Wednesday, February 5, 2014

Some Members (1974)

From the June 1974 issue of the Socialist Standard

The history of the Socialist Party is of the men and women who have made it. Remarkable as many of them have been, there are no high places or orders of merit. All Socialists are equal, and none is more equal than others. The jokey justification for obituaries in the SOCIALST STANDARD is that this is all anyone gets from the Party. Not true, of course: we get marvelous camaraderie, and loyalty and the job well done are appreciated. Nevertheless, the point is made.

Several thousand people have played their parts over seventy years, and we still have members—several—who joined before the first world war. Inevitably the speakers come to mind first. Anderson and Fitzgerald of the Impossibilist generation, who set their different stamps on the Party, are mentioned elsewhere. There was Neumann, who wore a frock-coat to Paris Commune meetings, translated Kautsky, and composed an awful Party song—in Germany when the 1914 war began, he was killed in the Spartacus Rising. Freddie Watts, wood-carver and designer. And a little later Kohn, full of knowledge and wit, and Moses Baritz, whose terrifying rumbustiousness made incongruous the fact that he was a scholar and broadcaster on music.


They were all rumbustious in argument. Ted Lake recalled in 1954 his first sight of Fitzgerald, pushing through the crowd at a meeting and roaring: "I demand to take the platform and speak in opposition!" R. M. Fox in his autobiography Smokey Crusade described EC meetings about 1910 in the room above the shop in Sandland Street, with late-night passers-by "looking up at the windows and wondering when the disputants in the brawl would come to blows". A few fell out with the Party. One, sadly after thirty-five years, was sincere and kindly Jacomb; and with him Reynolds, who spoke and wrote with abrasive erudition.

But none of them was thought, or claimed to be, a speciality. The best speakers took their turn on the rota like the beginners, doing the bad spots equally with the good ones; the platform has always been the Party's, not individuals'. And members who did unspectacular work in Branches and on dull committees were and are valued as highly as anyone. Percy Hallard, who was a Branch secretary for thirty-eight years; Jack Butler, who was the Party treasurer and had an account-book in his lap and a pencil behind his ear when he was killed in an air-raid shelter; the general secretaries—Freddie Adams, Merrison, Hilda Kohn.

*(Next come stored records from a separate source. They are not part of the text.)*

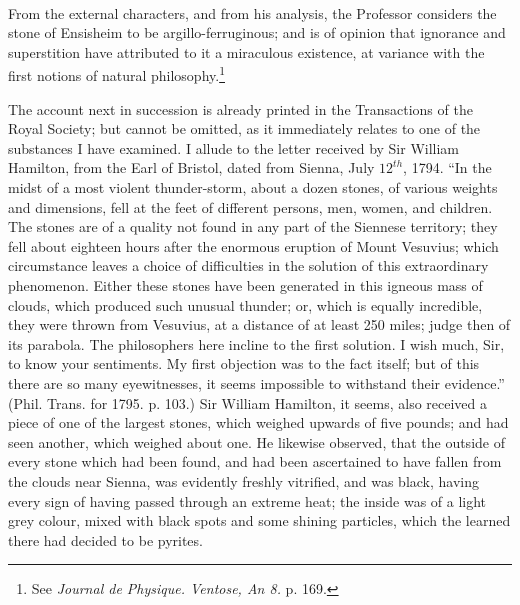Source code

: \documentclass[a4paper, 12pt, oneside, twocolumn]{article}
\begin{document}
\paragraph{}
From the external characters, and from his analysis, the Professor considers the stone of Ensisheim to be argillo-ferruginous; and is of opinion that ignorance and superstition have attributed to it a miraculous existence, at variance with the first notions of natural philosophy.\footnote{See \emph{Journal de Physique. Ventose, An 8.} p. 169.}

The account next in succession is already printed in the Transactions of the Royal Society; but cannot be omitted, as it immediately relates to one of the substances I have examined. I allude to the letter received by Sir William Hamilton, from the Earl of Bristol, dated from Sienna, July $12^{th}$, 1794. ``In the midst of a most violent thunder-storm, about a dozen stones, of various weights and dimensions, fell at the feet of different persons, men, women, and children. The stones are of a quality not found in any part of the Siennese territory; they fell about eighteen hours after the enormous eruption of Mount Vesuvius; which circumstance leaves a choice of difficulties in the solution of this extraordinary phenomenon. Either these stones have been generated in this igneous mass of clouds, which produced such unusual thunder; or, which is equally incredible, they were thrown from Vesuvius, at a distance of at least 250 miles; judge then of its parabola. The philosophers here incline to the first solution. I wish much, Sir, to know your sentiments. My first objection was to the fact itself; but of this there are so many eyewitnesses, it seems impossible to withstand their evidence.'' (Phil. Trans. for 1795. p. 103.) Sir William Hamilton, it seems, also received a piece of one of the largest stones, which weighed upwards of five pounds; and had seen another, which weighed about one. He likewise observed, that the outside of every stone which had been found, and had been ascertained to have fallen from the clouds near Sienna, was evidently freshly vitrified, and was black, having every sign of having passed through an extreme heat; the inside was of a light grey colour, mixed with black spots and some shining particles, which the learned there had decided to be pyrites.
\end{document}
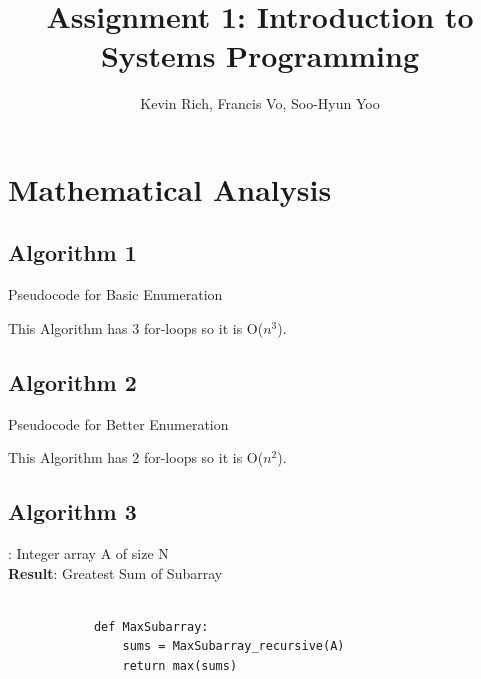 \documentclass[a4paper,10pt]{article}
\title{Assignment 1: Introduction to Systems Programming}
\author{Kevin Rich, Francis Vo, Soo-Hyun Yoo}
\begin{document}
	\maketitle

	\section{Mathematical Analysis}
		\subsection{Algorithm 1}
			\begin{algorithm}[H]
				\SetAlgoLined
				\LinesNumbered
				\DontPrintSemicolon
			\caption{Pseudocode for Basic Enumeration}
			\end{algorithm}
			This Algorithm has 3 for-loops so it is O($n^3$).
		\subsection{Algorithm 2}
			\begin{algorithm}[H]
				\SetAlgoLined
				\LinesNumbered
				\DontPrintSemicolon
			\caption{Pseudocode for Better Enumeration}
			\end{algorithm}
			This Algorithm has 2 for-loops so it is O($n^2$).
		\subsection{Algorithm 3}
			: Integer array A of size N \\
			{\bf Result}: Greatest Sum of Subarray

			\begin{minipage}[!h]{6in}
			\begin{verbatim}

			def MaxSubarray:
			    sums = MaxSubarray_recursive(A)
			    return max(sums)
			\end{verbatim}
			\end{minipage}
\end{document}
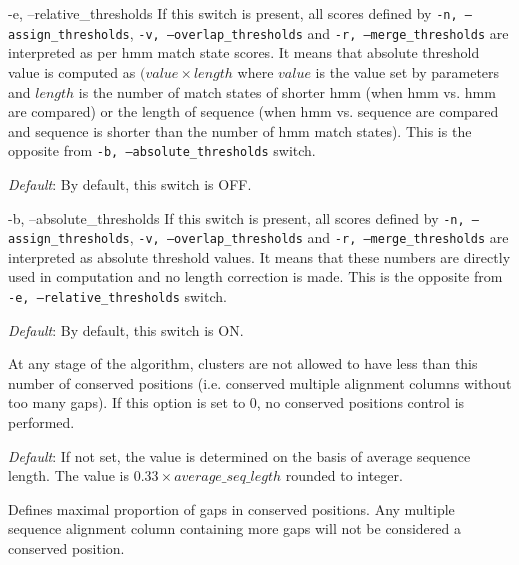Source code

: \documentclass[11pt, a4paper, twoside, titlepage]{article}
\begin{document}
\begin{description}
\begin{sloppypar}
\end{sloppypar}	

\begin{sloppypar}	
	  
	  \item[-e, --relative\_thresholds] If this switch is present, all scores defined by \texttt{-n, --assign\_thresholds}, \texttt{-v, --overlap\_thresholds} and \texttt{-r, --merge\_thresholds} are interpreted as per hmm match state scores. It means that absolute threshold value is computed as $(value\times length$ where $value$ is the value set by parameters and $length$ is the number of match states of shorter hmm (when hmm vs. hmm are compared) or the length of sequence (when hmm vs. sequence are compared and sequence is shorter than the number of hmm match states). This is the opposite from \texttt{-b, --absolute\_thresholds} switch.
	  
\end{sloppypar}	
	  
	    \textit{Default}: By default, this switch is OFF.
	
\begin{sloppypar}	
	  \item[-b, --absolute\_thresholds] If this switch is present, all scores defined by \texttt{-n, --assign\_thresholds}, \texttt{-v, --overlap\_thresholds} and \texttt{-r, --merge\_thresholds} are interpreted as absolute threshold values. It means that these numbers are directly used in computation and no length correction is made. This is the opposite from \texttt{-e, --relative\_thresholds} switch.
	
\end{sloppypar}	
	  
	    \textit{Default}: By default, this switch is ON. 
	    
	  
	  	  \item[-h, --min\_conserved\_positions \rm \textlangle \textit{int}\textrangle] At any stage of the algorithm, clusters are not allowed to have less than this number of conserved positions (i.e. conserved multiple alignment columns without too many gaps). If this option is set to 0, no conserved positions control is performed. 
	  	  
	  	  \textit{Default}: If not set, the value is determined on the basis of average sequence length. The value is $0.33 \times average\_seq\_legth$ rounded to integer.
	  	  
	  	  	  	  \item[-y, --max\_gap\_proportion \rm \textlangle \textit{float}\textrangle] 
	  	  	  	  Defines maximal proportion of gaps in conserved positions. Any multiple sequence alignment column containing more gaps will not be considered a conserved position.
	  	  

\end{description}
\end{document}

There have been others who toiled away for years in unlikely places and circumstances. Dick Jacobs in Swansea until a Branch was formed there; Jonathan Roe in High Wycombe; Lamond and the amazing Agnes Hollingshead in Edinburgh; Eric Boden in Sheffield; and a good many more. Or the members like old Beck who have spent years going round with Socialist literature and selling it at street-corners in all weathers, and those who were always there to carry the platform.

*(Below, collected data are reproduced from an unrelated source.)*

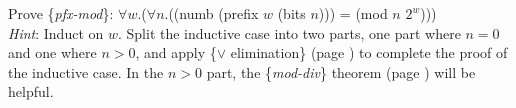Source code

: \begin{ExerciseList}
\Exercise \label{pfx-mod}
Prove \{\emph{pfx-mod}\}:
$\forall w$.($\forall n$.((numb (prefix $w$ (bits $n$))) = (mod $n$ $2^w$))) \\
\emph{Hint}: Induct on $w$. Split the inductive case into two parts,
one part where $n = 0$ and one where $n > 0$, and apply
\{$\vee$ elimination\} (page \pageref{fig-02-deduction-rules}) to complete
the proof of the inductive case.
In the $n > 0$ part, the \{\emph{mod-div}\} theorem
(page \pageref{modular-division}) will be helpful.

%
%

\end{ExerciseList}
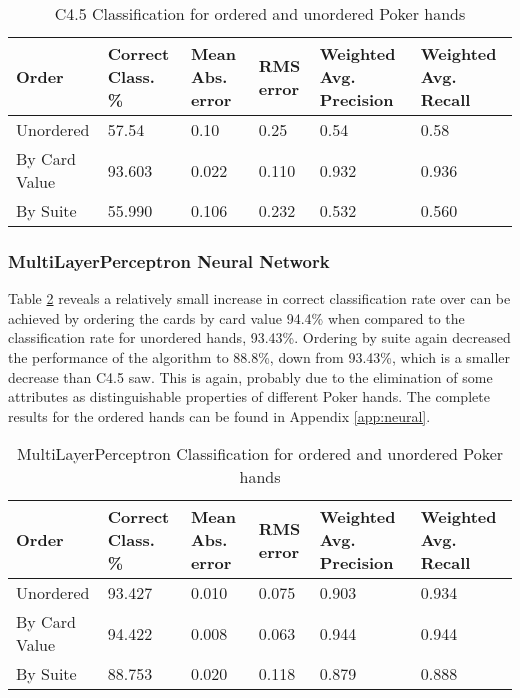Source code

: \documentclass[10pt, a4paper]{article}
\begin{document}
\begin{table}[htbp]
  \centering  
    \begin{tabular}{p{3cm}p{1.5cm}p{1.5cm}p{1.5cm}p{1.5cm}p{1.5cm}}
    \toprule
    \textbf{Order} & Correct Class. \% & Mean Abs. error & RMS error & Weighted Avg. Precision & Weighted Avg. Recall \\
    \midrule
    Unordered & 57.54 & 0.10  & 0.25  & 0.54  & 0.58 \\
    By Card Value & 93.603 & 0.022 & 0.110 & 0.932 & 0.936 \\
    By Suite & 55.990 & 0.106 & 0.232 & 0.532 & 0.560 \\
    \bottomrule
    \end{tabular}%
  \label{tab:addlabel}%
  \caption{C4.5 Classification for ordered and unordered Poker hands}
  \label{tab:dtoresults}%
\end{table}%

\subsubsection*{MultiLayerPerceptron Neural Network}

Table \ref{tab:nnoresults} reveals a relatively small increase in correct classification rate over can be achieved by ordering the cards by card value 94.4\% when compared to the classification rate for unordered hands, 93.43\%. Ordering by suite again decreased the performance of the algorithm to 88.8\%, down from 93.43\%, which is a smaller decrease than C4.5 saw. This is again, probably due to the elimination of some attributes as distinguishable properties of different Poker hands. The complete results for the ordered hands can be found in Appendix \ref{app:neural}.

\begin{table}[htbp]
  \centering  
    \begin{tabular}{p{3cm}p{1.5cm}p{1.5cm}p{1.5cm}p{1.5cm}p{1.5cm}}
    \toprule
    \textbf{Order} & Correct Class. \% & Mean Abs. error & RMS error & Weighted Avg. Precision & Weighted Avg. Recall \\
    \midrule
    Unordered & 93.427 & 0.010 & 0.075 & 0.903 & 0.934 \\
    By Card Value & 94.422 & 0.008 & 0.063 & 0.944 & 0.944 \\
    By Suite & 88.753 & 0.020 & 0.118 & 0.879 & 0.888 \\
    \bottomrule
    \end{tabular}%

  \caption{MultiLayerPerceptron Classification for ordered and unordered Poker hands}
  \label{tab:nnoresults}%
\end{table}%
\end{document}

We have never lacked such members. Ever since Great Dover Street there has always been tea and something to eat at the Party office (Conferences as well) because we have had bricks of people who would forgo the excitement to make that their job: Nellie Butler, Mark Miller, Helen Rose, Joe Bell. In that connection, the Socialist Party has never been a "man's world". Women have been EC members, speakers and delegates, without any of us finding implications in it. (Others do, of course. A local paper once wrote up one of our platform people as a "raven-haired, barb-tongued beauty"; we thought she was simply an able speaker.) One of our saddest losses was Lisa Bryan's early death in 1960.

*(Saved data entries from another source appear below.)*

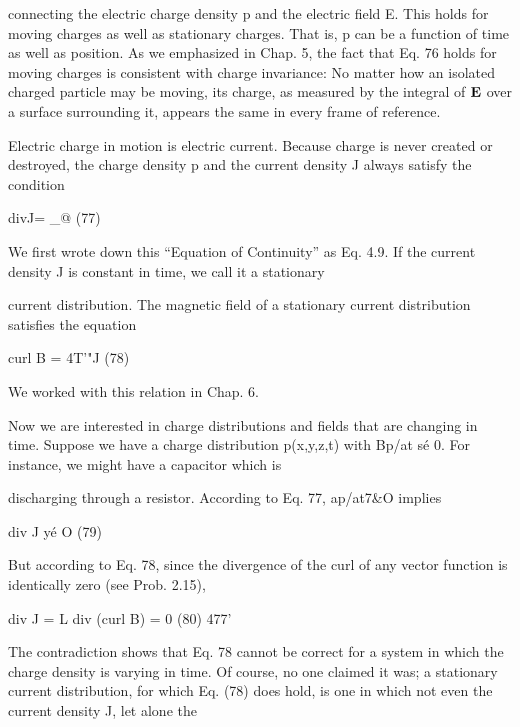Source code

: connecting the electric charge density p and the electric field E. This
holds for moving charges as well as stationary charges. That is, p can
be a function of time as well as position. As we emphasized in
Chap. 5, the fact that Eq. 76 holds for moving charges is consistent
with charge invariance: No matter how an isolated charged particle
may be moving, its charge, as measured by the integral of $\mathbf{E}$ over a
surface surrounding it, appears the same in every frame of reference.

Electric charge in motion is electric current. Because charge is
never created or destroyed, the charge density p and the current
density J always satisfy the condition

\begin{equation}
\end{equation}
divJ= _@ (77)

We first wrote down this ``Equation of Continuity'' as Eq. 4.9.
If the current density J is constant in time, we call it a stationary

current distribution. The magnetic field of a stationary current distribution
satisfies the equation

\begin{equation}
\end{equation}
curl B = 4T'"J (78)

We worked with this relation in Chap. 6.

Now we are interested in charge distributions and fields that are
changing in time. Suppose we have a charge distribution p(x,y,z,t)
with Bp/at sé 0. For instance, we might have a capacitor which is

discharging through a resistor. According to Eq. 77, ap/at7&O
implies

\begin{equation}
\end{equation}
div J yé O (79)

But according to Eq. 78, since the divergence of the curl of any
vector function is identically zero (see Prob. 2.15),

\begin{equation}
\end{equation}
div J = L div (curl B) = 0 (80)
477'

The contradiction shows that Eq. 78 cannot be correct for a system
in which the charge density is varying in time. Of course, no one
claimed it was; a stationary current distribution, for which Eq. (78)
does hold, is one in which not even the current density J, let alone the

There have been members whom no-one who kew them could ever forget. Charles Lestor—he looked like the redskin chief of a schoolboy's dream, and breathed adventure in tales of Jack London and the Yukon. Clifford Groves of the autocratic manner, flaying opponents in debate. Alf Jacobs, who spoke Sunday in Victoria Park for almost a lifetime. McLaughlin, full of enthusiasm when he was blind and deaf.

Writers are relatively obscure though their work is the most lasting, their initials and pen-names often a mystery. "F.F." stood for years of lucid, well-informed articles in the STANDARD; not so many know today that it stood also for Fred Foan. Some of the most delightful writing which ever appeared was the penetrative, gently witty pieces by "W.T.H.", the initials of Hopley. We have with us today two whose work spans longer than most of us have lived. Comrades McClatchie ("Gilmac") and Hardy ("H") have written for the SOCIALIST STANDARD since, respectively, just before and just after the 1914-18 war and edited it for forty and thirty-plus years.

Last year a still-active member was eighty, and a bunch of comrades went round to her with a birthday cake and a lot of good wishes. She said that though she hadn't seen the establishment of Socialism, working for it had given her a lifetime among the best people imaginable. Even when we are disagreeing with one another, that is what we all think.